___ The input

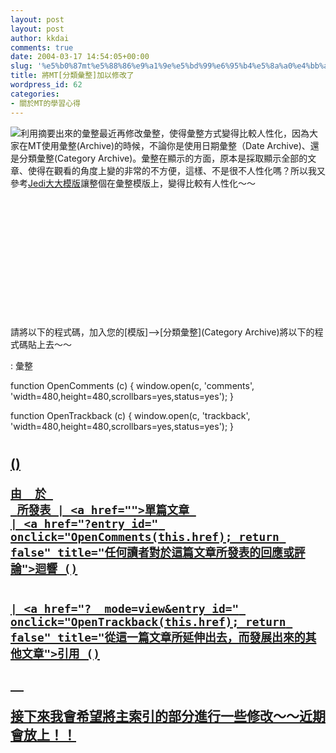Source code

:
 ```yaml
---
layout: post
layout: post
author: kkdai
comments: true
date: 2004-03-17 14:54:05+00:00
slug: '%e5%b0%87mt%e5%88%86%e9%a1%9e%e5%bd%99%e6%95%b4%e5%8a%a0%e4%bb%a5%e4%bf%ae%e6%94%b9%e4%ba%86'
title: 將MT[分類彙整]加以修改了
wordpress_id: 62
categories:
- 關於MT的學習心得
---
```


![利用摘要出來的彙整](http://www.evanlin.com/blog/archives/0317/0317-1.jpg)最近再修改彙整，使得彙整方式變得比較人性化，因為大家在MT使用彙整(Archive)的時候，不論你是使用日期彙整（Date
Archive)、還是分類彙整(Category Archive)。彙整在顯示的方面，原本是採取顯示全部的文章、使得在觀看的角度上變的非常的不方便，這樣、不是很不人性化嗎？所以我又參考[Jedi大大模版](http://jedi.z6i.org/blog/)讓整個在彙整模版上，變得比較有人性化～～ 


　




　




　




　




　




　
<!-- more -->


請將以下的程式碼，加入您的[模版]-->[分類彙整](Category
Archive)將以下的程式碼貼上去～～








<meta http-equiv="Content-Type" content="text/html; charset=" />

:  彙整

<link rel="stylesheet" href="styles-site.css" type="text/css" />
<link rel="alternate" type="application/rss+xml" title="RSS" href="index.rdf" />


function OpenComments (c) {
    window.open(c,
                    'comments',
                    'width=480,height=480,scrollbars=yes,status=yes');
}

function OpenTrackback (c) {
    window.open(c,
                    'trackback',
                    'width=480,height=480,scrollbars=yes,status=yes');
}











# <a href="" accesskey="1">
<!--  -->



















<h2 class="date" title="以下的文章都是在  那一天所發表的">








<a id="entry">


### 

<a href="">
()

<a href="#entry" title="閱讀文章的詳細內容">







	由  於 
	 所發表 | <a href="">單篇文章 
	| <a href="?entry_id=" onclick="OpenComments(this.href); return false" title="任何讀者對於這篇文章所發表的回應或評論">迴響 ()
	
	
	| <a href="?__mode=view&entry_id=" onclick="OpenTrackback(this.href); return false" title="從這一篇文章所延伸出去，而發展出來的其他文章">引用 ()
	






















　




接下來我會希望將主索引的部分進行一些修改～～近期會放上！！

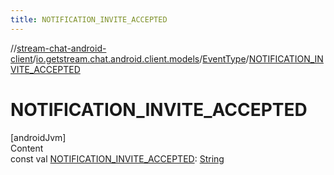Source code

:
 ```yaml
---
title: NOTIFICATION_INVITE_ACCEPTED
---
```

//[stream-chat-android-client](../../../index.md)/[io.getstream.chat.android.client.models](../index.md)/[EventType](index.md)/[NOTIFICATION_INVITE_ACCEPTED](NOTIFICATION_INVITE_ACCEPTED.md)



# NOTIFICATION_INVITE_ACCEPTED  
[androidJvm]  
Content  
const val [NOTIFICATION_INVITE_ACCEPTED](NOTIFICATION_INVITE_ACCEPTED.md): [String](https://kotlinlang.org/api/latest/jvm/stdlib/kotlin/-string/index.html)  




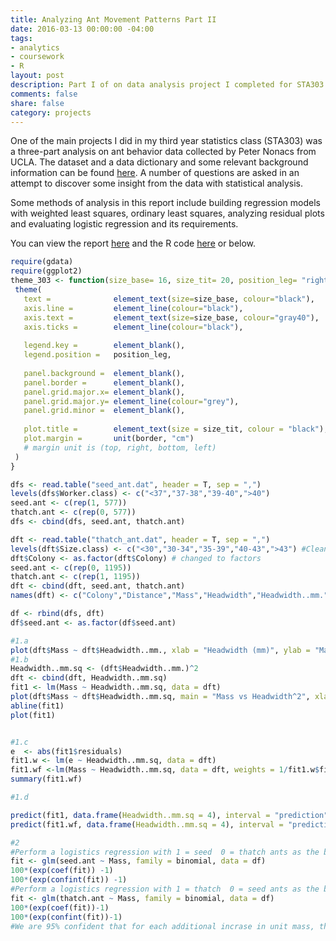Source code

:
 ```yaml
---
title: Analyzing Ant Movement Patterns Part II
date: 2016-03-13 00:00:00 -04:00
tags:
- analytics
- coursework
- R
layout: post
description: Part I of on data analysis project I completed for STA303 at the University of Toronto. 
comments: false
share: false
category: projects
---
```


One of the main projects I did in my third year statistics class (STA303) was a three-part analysis on ant behavior data collected by Peter Nonacs from UCLA. The dataset and a data dictionary and some relevant background information can be found [here](http://www.stat.ucla.edu/projects/datasets/ant-explanation.html). A number of questions are asked in an attempt to discover some insight from the data with statistical analysis.

Some methods of analysis in this report include building regression models with weighted least squares, ordinary least squares, analyzing residual plots and evaluating logistic regression and its requirements.

You can view the report [here](http://www.justinsjlee.com/A2_Report.pdf) and the R code [here](http://www.justinsjlee.com/A2.R) or below. 
 
 
 ```r
require(gdata)
require(ggplot2)
theme_303 <- function(size_base= 16, size_tit= 20, position_leg= "right", border=c(0.25,0.25,0.25,0.25)) {
  theme(
    text =              element_text(size=size_base, colour="black"),
    axis.line =         element_line(colour="black"),
    axis.text =         element_text(size=size_base, colour="gray40"),
    axis.ticks =        element_line(colour="black"),
    
    legend.key =        element_blank(),
    legend.position =   position_leg,
    
    panel.background =  element_blank(),
    panel.border =      element_blank(),
    panel.grid.major.x= element_blank(),
    panel.grid.major.y= element_line(colour="grey"),
    panel.grid.minor =  element_blank(),
    
    plot.title =        element_text(size = size_tit, colour = "black"),
    plot.margin =       unit(border, "cm")
    # margin unit is (top, right, bottom, left)
  )
}

dfs <- read.table("seed_ant.dat", header = T, sep = ",")
levels(dfs$Worker.class) <- c("<37","37-38","39-40",">40")
seed.ant <- c(rep(1, 577))
thatch.ant <- c(rep(0, 577))
dfs <- cbind(dfs, seed.ant, thatch.ant)

dft <- read.table("thatch_ant.dat", header = T, sep = ",")
levels(dft$Size.class) <- c("<30","30-34","35-39","40-43",">43") #Clean up levels
dft$Colony <- as.factor(dft$Colony) # changed to factors
seed.ant <- c(rep(0, 1195))
thatch.ant <- c(rep(1, 1195))
dft <- cbind(dft, seed.ant, thatch.ant)
names(dft) <- c("Colony","Distance","Mass","Headwidth","Headwidth..mm.","Worker.class","seed.ant","thatch.ant")

df <- rbind(dfs, dft)
df$seed.ant <- as.factor(df$seed.ant)

#1.a
plot(dft$Mass ~ dft$Headwidth..mm., xlab = "Headwidth (mm)", ylab = "Mass (mg)")
#1.b
Headwidth..mm.sq <- (dft$Headwidth..mm.)^2
dft <- cbind(dft, Headwidth..mm.sq)
fit1 <- lm(Mass ~ Headwidth..mm.sq, data = dft)
plot(dft$Mass ~ dft$Headwidth..mm.sq, main = "Mass vs Headwidth^2", xlab= "Headwidth^2 (mm^2)", ylab = "Mass (mg)")
abline(fit1)
plot(fit1)


#1.c
e  <- abs(fit1$residuals)
fit1.w <- lm(e ~ Headwidth..mm.sq, data = dft)
fit1.wf <-lm(Mass ~ Headwidth..mm.sq, data = dft, weights = 1/fit1.w$fitted.values^2)
summary(fit1.wf)

#1.d

predict(fit1, data.frame(Headwidth..mm.sq = 4), interval = "prediction") #unweighted
predict(fit1.wf, data.frame(Headwidth..mm.sq = 4), interval = "prediction") #weighted

#2
#Perform a logistics regression with 1 = seed  0 = thatch ants as the binary response variable. 
fit <- glm(seed.ant ~ Mass, family = binomial, data = df)
100*(exp(coef(fit)) -1)
100*(exp(confint(fit)) -1)
#Perform a logistics regression with 1 = thatch  0 = seed ants as the binary response variable. 
fit <- glm(thatch.ant ~ Mass, family = binomial, data = df)
100*(exp(coef(fit))-1)
100*(exp(confint(fit))-1)
#We are 95% confident that for each additional incrase in unit mass, the odds of being a seed ant increase is by a number in the interval (9.05%, 7.46%)

```
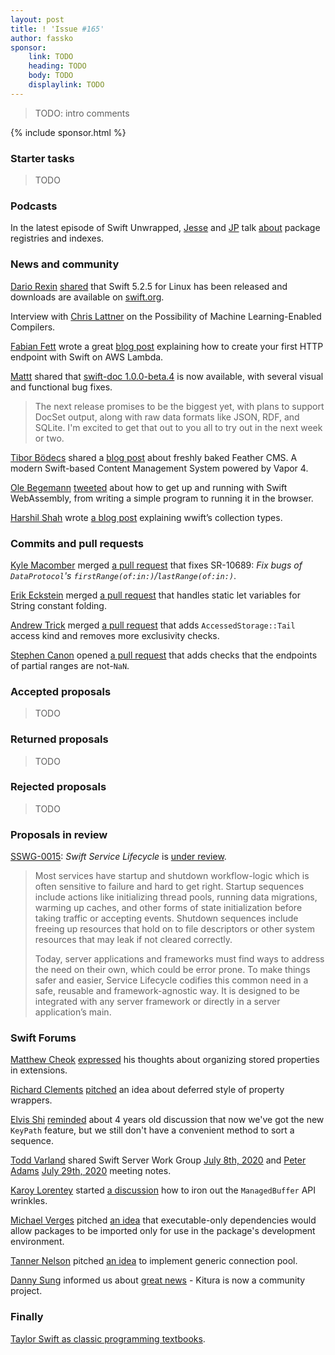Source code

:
 ```yaml
---
layout: post
title: ! 'Issue #165'
author: fassko
sponsor:
    link: TODO
    heading: TODO
    body: TODO
    displaylink: TODO
---
```


> TODO: intro comments

<!--excerpt-->

{% include sponsor.html %}

### Starter tasks

> TODO

### Podcasts

In the latest episode of Swift Unwrapped, [Jesse](https://twitter.com/jesse_squires)
and [JP](https://twitter.com/simjp) talk [about](https://spec.fm/podcasts/swift-unwrapped/aC5JVWoo)
package registries and indexes.

### News and community

[Dario Rexin](https://forums.swift.org/u/drexin) [shared](https://forums.swift.org/t/swift-5-2-5-for-linux/39188) that Swift 5.2.5 for Linux has been released and downloads are available on [swift.org](https://swift.org/download/#swift-525).

Interview with [Chris Lattner](https://twitter.com/clattner_llvm) on the Possibility of Machine Learning-Enabled Compilers.

[Fabian Fett](https://twitter.com/fabianfett) wrote a great [blog post](https://fabianfett.de/swift-on-aws-lambda-creating-your-first-http-endpoint) explaining how to create your first HTTP endpoint with Swift on AWS Lambda.

[Mattt](https://twitter.com/mattt) shared that [swift-doc 1.0.0-beta.4](https://github.com/SwiftDocOrg/swift-doc/releases/tag/1.0.0-beta.4) is now available, with several visual and functional bug fixes.

> The next release promises to be the biggest yet, with plans to support DocSet output, along with raw data formats like JSON, RDF, and SQLite. I'm excited to get that out to you all to try out in the next week or two.

[Tibor Bödecs](https://twitter.com/tiborbodecs) shared a [blog post](https://theswiftdev.com/getting-started-with-feather-cms/) about freshly baked Feather CMS. A modern Swift-based Content Management System powered by Vapor 4.

[Ole Begemann](https://twitter.com/olebegemann) [tweeted](https://twitter.com/olebegemann/status/1290673766046011393) about how to get up and running with Swift WebAssembly, from writing a simple program to running it in the browser.

[Harshil Shah](https://twitter.com/_HarshilShah) wrote [a blog post](https://harshil.net/blog/swift-sequence-collection-array) explaining wwiftʼs collection types.

### Commits and pull requests

[Kyle Macomber](https://github.com/kylemacomber) merged [a pull request](https://github.com/apple/swift/pull/28639) that fixes SR-10689: *Fix bugs of `DataProtocol`'s `firstRange(of:in:)`/`lastRange(of:in:)`*.

[Erik Eckstein](https://github.com/eeckstein) merged [a pull request](https://github.com/apple/swift/pull/33232) that handles static let variables for String constant folding.

[Andrew Trick](https://github.com/atrick) merged [a pull request](https://github.com/apple/swift/pull/33017) that adds `AccessedStorage::Tail` access kind and removes more exclusivity checks.

[Stephen Canon](https://github.com/stephentyrone) opened [a pull request](https://github.com/apple/swift/pull/33378) that adds checks that the endpoints of partial ranges are not-`NaN`.

### Accepted proposals

> TODO

### Returned proposals

> TODO

### Rejected proposals

> TODO

### Proposals in review

[SSWG-0015](https://github.com/swift-server/sswg/blob/master/proposals/0015-swift-service-lifecycle.md): *Swift Service Lifecycle* is [under review](https://forums.swift.org/t/sswg-0015-swift-service-lifecycle/39157).

> Most services have startup and shutdown workflow-logic which is often sensitive to failure and hard to get right. Startup sequences include actions like initializing thread pools, running data migrations, warming up caches, and other forms of state initialization before taking traffic or accepting events. Shutdown sequences include freeing up resources that hold on to file descriptors or other system resources that may leak if not cleared correctly.
> 
> Today, server applications and frameworks must find ways to address the need on their own, which could be error prone. To make things safer and easier, Service Lifecycle codifies this common need in a safe, reusable and framework-agnostic way. It is designed to be integrated with any server framework or directly in a server application’s main.

### Swift Forums

[Matthew Cheok](https://twitter.com/matthewcheok) [expressed](https://forums.swift.org/t/organizing-stored-properties-in-extensions/38902) his thoughts about organizing stored properties in extensions.

[Richard Clements](https://forums.swift.org/u/richard-clements) [pitched](https://forums.swift.org/t/deferred-property-wrappers/38931) an idea about deferred style of property wrappers.

[Elvis Shi](https://forums.swift.org/u/lovee) [reminded](https://forums.swift.org/t/sort-by-min-by-max-by-with-keypaths/38976) about 4 years old discussion that now we've got the new `KeyPath` feature, but we still don't have a convenient method to sort a sequence.

[Todd Varland](https://forums.swift.org/u/varland) shared Swift Server Work Group [July 8th, 2020](https://forums.swift.org/t/july-8th-2020/39092) and [Peter Adams](https://forums.swift.org/u/peteradams-a) [July 29th, 2020](https://forums.swift.org/t/july-29th-2020/39107) meeting notes.

[Karoy Lorentey](https://twitter.com/lorentey) started [a discussion](https://forums.swift.org/t/ironing-out-managedbuffer-api-wrinkles/39072) how to iron out the `ManagedBuffer` API wrinkles.

[Michael Verges](https://github.com/maustinstar) pitched [an idea](https://forums.swift.org/t/package-manager-executable-only-dependencies/39070) that executable-only dependencies would allow packages to be imported only for use in the package's development environment.

[Tanner Nelson](https://twitter.com/tanner0101) pitched [an idea](https://forums.swift.org/t/generic-connection-pool/39161) to implement generic connection pool.

[Danny Sung](https://forums.swift.org/u/dannys42) informed us about [great news](https://forums.swift.org/t/kitura-is-now-a-community-project/39199) - Kitura is now a community project.

### Finally

[Taylor Swift as classic programming textbooks](https://twitter.com/jeanqasaur/status/1290883041418649600).

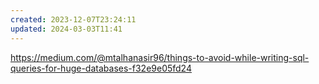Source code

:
 ```yaml
---
created: 2023-12-07T23:24:11
updated: 2024-03-03T11:41
---
```

https://medium.com/@mtalhanasir96/things-to-avoid-while-writing-sql-queries-for-huge-databases-f32e9e05fd24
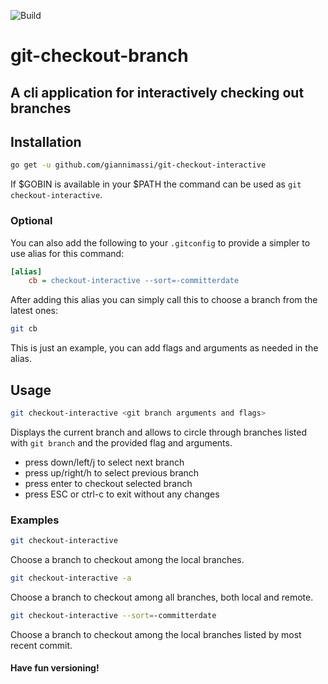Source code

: ![Build](https://github.com/giannimassi/git-checkout-branch/workflows/Test/badge.svg?branch=master)

# git-checkout-branch

## A cli application for interactively checking out branches

## Installation

```sh
go get -u github.com/giannimassi/git-checkout-interactive
```

If $GOBIN is available in your $PATH the command can be used as `git checkout-interactive`.

### Optional

You can also add the following to your `.gitconfig` to provide a simpler to use alias for this command:

```ini
[alias]
    cb = checkout-interactive --sort=-committerdate
```

After adding this alias you can simply call this to choose a branch from the latest ones:

```sh
git cb
```

This is just an example, you can add flags and arguments as needed in the alias.

## Usage

```sh
git checkout-interactive <git branch arguments and flags>
```

Displays the current branch and allows to circle through branches listed with `git branch` and the provided flag and arguments.

- press down/left/j to select next branch
- press up/right/h to select previous branch
- press enter to checkout selected branch
- press ESC or ctrl-c to exit without any changes

### Examples

```sh
git checkout-interactive
```

Choose a branch to checkout among the local branches.

```sh
git checkout-interactive -a
```

Choose a branch to checkout among all branches, both local and remote.

```sh
git checkout-interactive --sort=-committerdate
```

Choose a branch to checkout among the local branches listed by most recent commit.


#### Have fun versioning!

______

**Task description**
Copy each line of the entries in which the string "header" is found.

**Exercise answer**
dfs <- read.table("seed_ant.dat", header = T, sep = ",")
dft <- read.table("thatch_ant.dat", header = T, sep = ",")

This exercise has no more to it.